When asked about Europe and the country’s activity there, Mastercard executives said that intra-Europe cross-border transactions continue to be lower-yielding than other cross-border volumes. 

However, the company is continuing to invest in the region, with executives saying that the pandemic has pressured some countries to “catch up” when it comes to digitalisation. In particular, they noted Germany and Italy as being countries where significant cash creates a significant opportunity to build partnerships and drive opportunity there. 

Similarly, the company is growing investment and partnerships in Africa, where it has more than tripled acceptance locations in the last five years. In particular, the company has been looking to expand the reach of Mastercard Move – its portfolio of solutions for money transfers – making a new deal with Nigeria-based Access Bank to expand opportunities for cross-border payments for African businesses and consumers. Mastercard said the aim was to expand the programme to more markets in LatAm and APAC. 

Mastercard executives didn’t directly reference Cross-Border Services, its global payments infrastructure that enables financial institutions to facilitate money transfers for people and businesses and which is contained within Mastercard Move. However, this segment has seen notable partnerships this quarter, including with Nairobi-based Equity Bank and core banking systems provider Datapro in LatAm.

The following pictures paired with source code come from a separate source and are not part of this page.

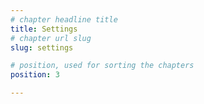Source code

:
 ```yaml
---
# chapter headline title
title: Settings
# chapter url slug
slug: settings

# position, used for sorting the chapters
position: 3

---
```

A graphic showing Mastercard's quarterly payment network assessments by type, 2022-2024

On assessments – the fees that Mastercard charges across transactions – these once again grew the fastest for the cross-border segment at 19%, followed by transaction processing assessments at 12%, while domestic assessments grew by 5%. 

Though still smaller than the other segments, cross-border fees could soon be higher than domestic assessments if they continue to grow at a rapid rate. When asked about why domestic fee growth is slowing versus cross-border, executives said part of this could be due to their geographic mix and differences in growth in certain regions versus others. 

Driving contactless spending and digitalisation

Reflecting a similar sentiment from Visa, Mastercard spoke at length about how it was looking to scale up contactless transactions across countries, with the company once again bringing up tokenisation – the process of replacing sensitive data in transactions (e.g. account numbers) with tokens to help simplify transactions at checkout.

A graphic showing Visa and Mastercard's revenues, 2020-2024

The company also repeatedly talked about healthy consumer spending during the call, with strong labour markets as well as wage growth being seen globally, despite concerns around inflation and prices persisting. Executives also mentioned that moving towards a digital economy is helping empower more low and middle-income customers to spend more.

Rounding out other trends, open banking’s progress in the US was also mentioned, with executives saying that they continue to see the key use cases on this as being around lending, account opening and verification, but also acknowledged there were still difficulties around customers getting money back from transactions in a way that there isn’t with cards.